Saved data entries

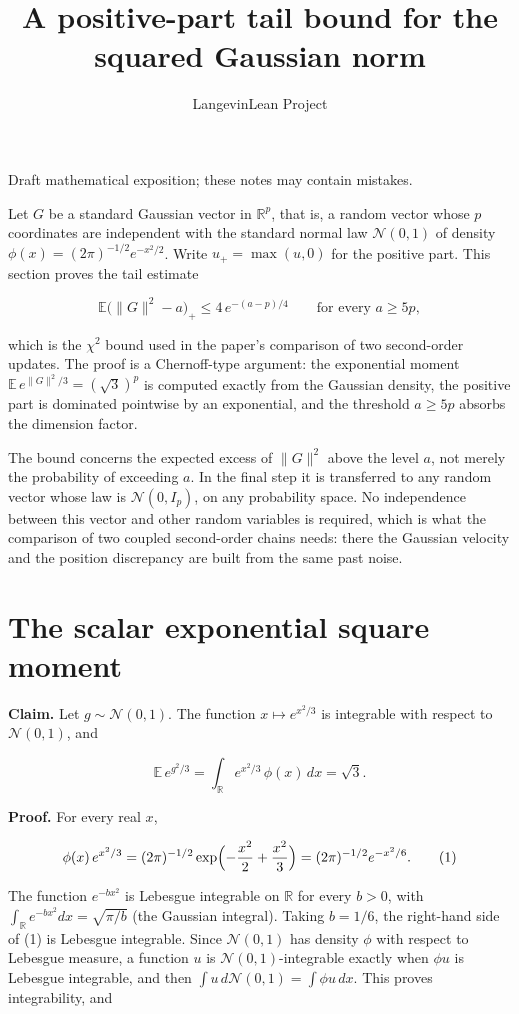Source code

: \documentclass[11pt,a4paper]{article}
\title{\texorpdfstring{A positive-part tail bound for the squared Gaussian norm}{A positive-part tail bound for the squared Gaussian norm}}
\author{LangevinLean Project}
\date{}
\begin{document}
\maketitle
Draft mathematical exposition; these notes may contain mistakes.


Let \(G\) be a standard Gaussian vector in \(\mathbb R^p\), that is, a random vector whose \(p\) coordinates are independent with the standard normal law \(\mathcal N(0,1)\) of density \(\phi(x)=(2\pi)^{-1/2}e^{-x^2/2}\). Write \(u_+=\max(u,0)\) for the positive part. This section proves the tail estimate


\[\mathbb E\bigl(\|G\|^2-a\bigr)_+\le4\,e^{-(a-p)/4}\qquad\text{for every }a\ge5p,\]


which is the \(\chi^2\) bound used in the paper's comparison of two second-order updates. The proof is a Chernoff-type argument: the exponential moment \(\mathbb E\,e^{\|G\|^2/3}=(\sqrt3)^p\) is computed exactly from the Gaussian density, the positive part is dominated pointwise by an exponential, and the threshold \(a\ge5p\) absorbs the dimension factor.




The bound concerns the expected excess of \(\|G\|^2\) above the level \(a\), not merely the probability of exceeding \(a\). In the final step it is transferred to any random vector whose law is \(\mathcal N(0,I_p)\), on any probability space. No independence between this vector and other random variables is required, which is what the comparison of two coupled second-order chains needs: there the Gaussian velocity and the position discrepancy are built from the same past noise.


\section{\texorpdfstring{The scalar exponential square moment}{The scalar exponential square moment}}


\textbf{Claim.} Let \(g\sim\mathcal N(0,1)\). The function \(x\mapsto e^{x^2/3}\) is integrable with respect to \(\mathcal N(0,1)\), and


\[\mathbb E\,e^{g^2/3}=\int_{\mathbb R}e^{x^2/3}\,\phi(x)\,dx=\sqrt3.\]


\textbf{Proof.} For every real \(x\),


\[\phi(x)\,e^{x^2/3}=(2\pi)^{-1/2}\exp\Bigl(-\frac{x^2}{2}+\frac{x^2}{3}\Bigr)=(2\pi)^{-1/2}e^{-x^2/6}.\qquad(1)\]


The function \(e^{-bx^2}\) is Lebesgue integrable on \(\mathbb R\) for every \(b>0\), with \(\int_{\mathbb R}e^{-bx^2}dx=\sqrt{\pi/b}\) (the Gaussian integral). Taking \(b=1/6\), the right-hand side of (1) is Lebesgue integrable. Since \(\mathcal N(0,1)\) has density \(\phi\) with respect to Lebesgue measure, a function \(u\) is \(\mathcal N(0,1)\)-integrable exactly when \(\phi u\) is Lebesgue integrable, and then \(\int u\,d\mathcal N(0,1)=\int\phi u\,dx\). This proves integrability, and
\end{document}
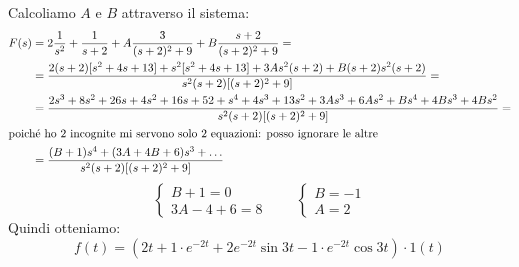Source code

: \smallskip
Calcoliamo $ A $ e $ B $ attraverso il sistema:
\begin{align*}
	F(s) &= 2 \frac{1}{s^2} + \frac{1}{s+2} + A \frac{3}{(s+2)^2+9} + B \frac{s+2}{(s+2)^2+9} =\\
	&= \frac{2(s+2)[s^2+4s+13] + s^2[s^2+4s+13] + 3As^2(s+2) + B(s+2)s^2(s+2)}{s^2(s+2)[(s+2)^2+9]} =\\
	&= \frac{2s^3+8s^2+26s+4s^2+16s+52+s^4+4s^3+13s^2+3As^3+6As^2+Bs^4+4Bs^3+4Bs^2}{s^2(s+2)[(s+2)^2+9]} =\\
	\intertext{poich\'{e} ho 2 incognite mi servono solo 2 equazioni: posso ignorare le altre}
	&= \frac{(B+1)s^4 + (3A+4B+6)s^3 + \dots}{s^2(s+2)[(s+2)^2+9]}
\end{align*}
\[ \begin{cases}B+1=0\\ 3A-4+6=8\end{cases} \qquad 
\begin{cases}B=-1\\ A=2\end{cases}								
\]
Quindi otteniamo:
\[ f(t) = (2t + 1 \cdot e^{-2t} + 2e^{-2t}\sin3t - 1 \cdot e^{-2t} \cos3t) \cdot 1(t) \]
%
%
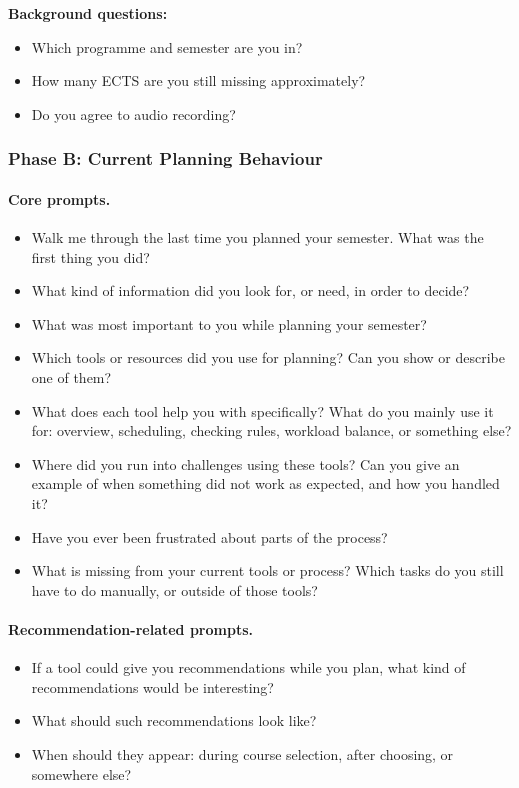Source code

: \noindent
\textbf{Background questions:}
\begin{itemize}
    \item Which programme and semester are you in?
    \item How many ECTS are you still missing approximately?
    \item Do you agree to audio recording?
\end{itemize}

\subsubsection{Phase B: Current Planning Behaviour}

\paragraph{Core prompts.}
\begin{itemize}
    \item Walk me through the last time you planned your semester. What was the first thing you did?
    \item What kind of information did you look for, or need, in order to decide?
    \item What was most important to you while planning your semester?
    \item Which tools or resources did you use for planning? Can you show or describe one of them?
    \item What does each tool help you with specifically? What do you mainly use it for: overview, scheduling, checking rules, workload balance, or something else?
    \item Where did you run into challenges using these tools? Can you give an example of when something did not work as expected, and how you handled it?
    \item Have you ever been frustrated about parts of the process?
    \item What is missing from your current tools or process? Which tasks do you still have to do manually, or outside of those tools?
\end{itemize}


\paragraph{Recommendation-related prompts.}
\begin{itemize}
    \item If a tool could give you recommendations while you plan, what kind of recommendations would be interesting?
    \item What should such recommendations look like?
    \item When should they appear: during course selection, after choosing, or somewhere else?
\end{itemize}

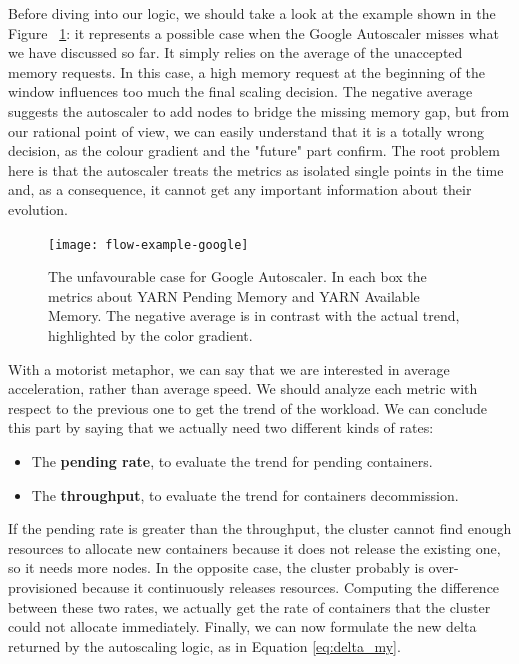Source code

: \documentclass[12pt,twoside,cucitura]{toptesi}
\begin{document}
Before diving into our logic, we should take a look at the example shown in the Figure ~\ref{fig:flow-example-google}: it represents a possible case when the Google Autoscaler misses what we have discussed so far. It simply relies on the average of the unaccepted memory requests. In this case, a high memory request at the beginning of the window influences too much the final scaling decision. The negative average suggests the autoscaler to add nodes to bridge the missing memory gap, but from our rational point of view, we can easily understand that it is a totally wrong decision, as the colour gradient and the "future" part confirm. The root problem here is that the autoscaler treats the metrics as isolated single points in the time and, as a consequence, it cannot get any important information about their evolution.
  
\begin{figure}
\centering
\texttt{[image: flow-example-google]}
\caption{The unfavourable case for Google Autoscaler. In each box the metrics about YARN Pending Memory and YARN Available Memory. The negative average is in contrast with the actual trend, highlighted by the color gradient.}\label{fig:flow-example-google}
\end{figure}

With a motorist metaphor, we can say that we are interested in average acceleration, rather than average speed. We should analyze each metric with respect to the previous one to get the trend of the workload. We can conclude this part by saying that we actually need two different kinds of rates:
\begin{itemize}
	\item The \textbf{pending rate}, to evaluate the trend for pending containers.
	\item The \textbf{throughput}, to evaluate the trend for containers decommission.
\end{itemize}

If the pending rate is greater than the throughput, the cluster cannot find enough resources to allocate new containers because it does not release the existing one, so it needs more nodes. In the opposite case, the cluster probably is over-provisioned because it continuously releases resources. Computing the difference between these two rates, we actually get the rate of containers that the cluster could not allocate immediately. Finally, we can now formulate the new delta returned by the autoscaling logic, as in Equation \ref{eq:delta_my}.
\end{document}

**Your goal**
Include the first line of the records, the line containing "Draft mathematical exposition;", and every line between them, repeated exactly. Skip the pictures.

**Result of the exercise**
Source code

: \documentclass[11pt,a4paper]{article}
\title{\texorpdfstring{A positive-part tail bound for the squared Gaussian norm}{A positive-part tail bound for the squared Gaussian norm}}
\author{LangevinLean Project}
\date{}
\begin{document}
\maketitle
Draft mathematical exposition; these notes may contain mistakes.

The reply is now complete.